*What needs to be done:* When you find the word "unzip" in a line of the entries, please copy the whole line.

*Data extract:*
-- Opening Marker --

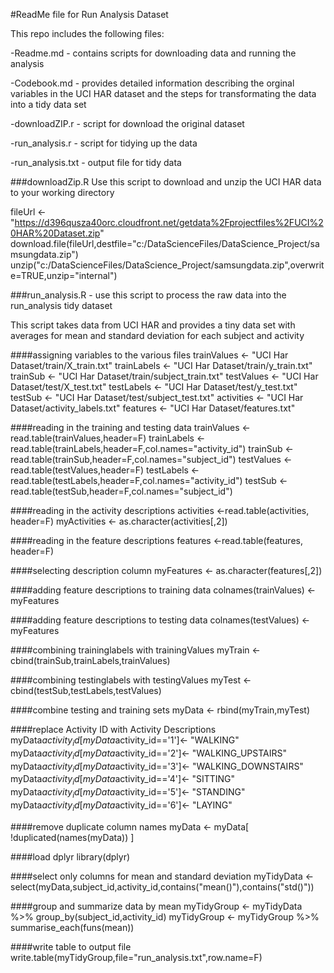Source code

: #ReadMe file for Run Analysis Dataset

This repo includes the following files:

-Readme.md - contains scripts for downloading data and running the analysis

-Codebook.md - provides detailed information describing the orginal variables in the UCI HAR dataset
		and the steps for transformating the data into a tidy data set

-downloadZIP.r - script for download the original dataset

-run_analysis.r - script for tidying up the data

-run_analysis.txt - output file for tidy data

###downloadZip.R
Use this script to download and unzip the UCI HAR data to your working directory

fileUrl <- "https://d396qusza40orc.cloudfront.net/getdata%2Fprojectfiles%2FUCI%20HAR%20Dataset.zip"
download.file(fileUrl,destfile="c:/DataScienceFiles/DataScience_Project/samsungdata.zip")
unzip("c:/DataScienceFiles/DataScience_Project/samsungdata.zip",overwrite=TRUE,unzip="internal")

###run_analysis.R - use this script to process the raw data into the run_analysis tidy dataset

This script takes data from UCI HAR and provides a tiny data set with averages for mean and standard deviation for each subject and activity

####assigning variables to the various files
trainValues <- "UCI Har Dataset/train/X_train.txt"
trainLabels <- "UCI Har Dataset/train/y_train.txt"
trainSub    <- "UCI Har Dataset/train/subject_train.txt"
testValues  <- "UCI Har Dataset/test/X_test.txt"
testLabels  <- "UCI Har Dataset/test/y_test.txt"
testSub     <- "UCI Har Dataset/test/subject_test.txt"
activities  <- "UCI Har Dataset/activity_labels.txt"
features    <- "UCI Har Dataset/features.txt"

####reading in the training and testing data
trainValues <- read.table(trainValues,header=F)
trainLabels <- read.table(trainLabels,header=F,col.names="activity_id")
trainSub    <- read.table(trainSub,header=F,col.names="subject_id")
testValues  <- read.table(testValues,header=F)
testLabels  <- read.table(testLabels,header=F,col.names="activity_id")
testSub     <- read.table(testSub,header=F,col.names="subject_id")

####reading in the activity descriptions
activities <-read.table(activities, header=F)
myActivities <- as.character(activities[,2])

####reading in the feature descriptions
features <-read.table(features, header=F)

####selecting description column
myFeatures <- as.character(features[,2])

####adding feature descriptions to training data
colnames(trainValues) <- myFeatures

####adding feature descriptions to testing data
colnames(testValues) <- myFeatures

####combining traininglabels with trainingValues
myTrain <- cbind(trainSub,trainLabels,trainValues)

####combining testinglabels with testingValues
myTest <- cbind(testSub,testLabels,testValues)

####combine testing and training sets
myData <- rbind(myTrain,myTest)

####replace Activity ID with Activity Descriptions
myData$activity_id[myData$activity_id=='1']<- "WALKING"
myData$activity_id[myData$activity_id=='2']<- "WALKING_UPSTAIRS"
myData$activity_id[myData$activity_id=='3']<- "WALKING_DOWNSTAIRS"
myData$activity_id[myData$activity_id=='4']<- "SITTING"
myData$activity_id[myData$activity_id=='5']<- "STANDING"
myData$activity_id[myData$activity_id=='6']<- "LAYING"

####remove duplicate column names
myData <- myData[ !duplicated(names(myData)) ]

####load dplyr
library(dplyr)

####select only columns for mean and standard deviation
myTidyData <- select(myData,subject_id,activity_id,contains("mean()"),contains("std()"))

####group and summarize data by mean
myTidyGroup <- myTidyData %>% group_by(subject_id,activity_id)
myTidyGroup <- myTidyGroup %>% summarise_each(funs(mean))

####write table to output file
write.table(myTidyGroup,file="run_analysis.txt",row.name=F)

-- Closing Marker --

*Task response:*
Use this script to download and unzip the UCI HAR data to your working directory
unzip("c:/DataScienceFiles/DataScience_Project/samsungdata.zip",overwrite=TRUE,unzip="internal")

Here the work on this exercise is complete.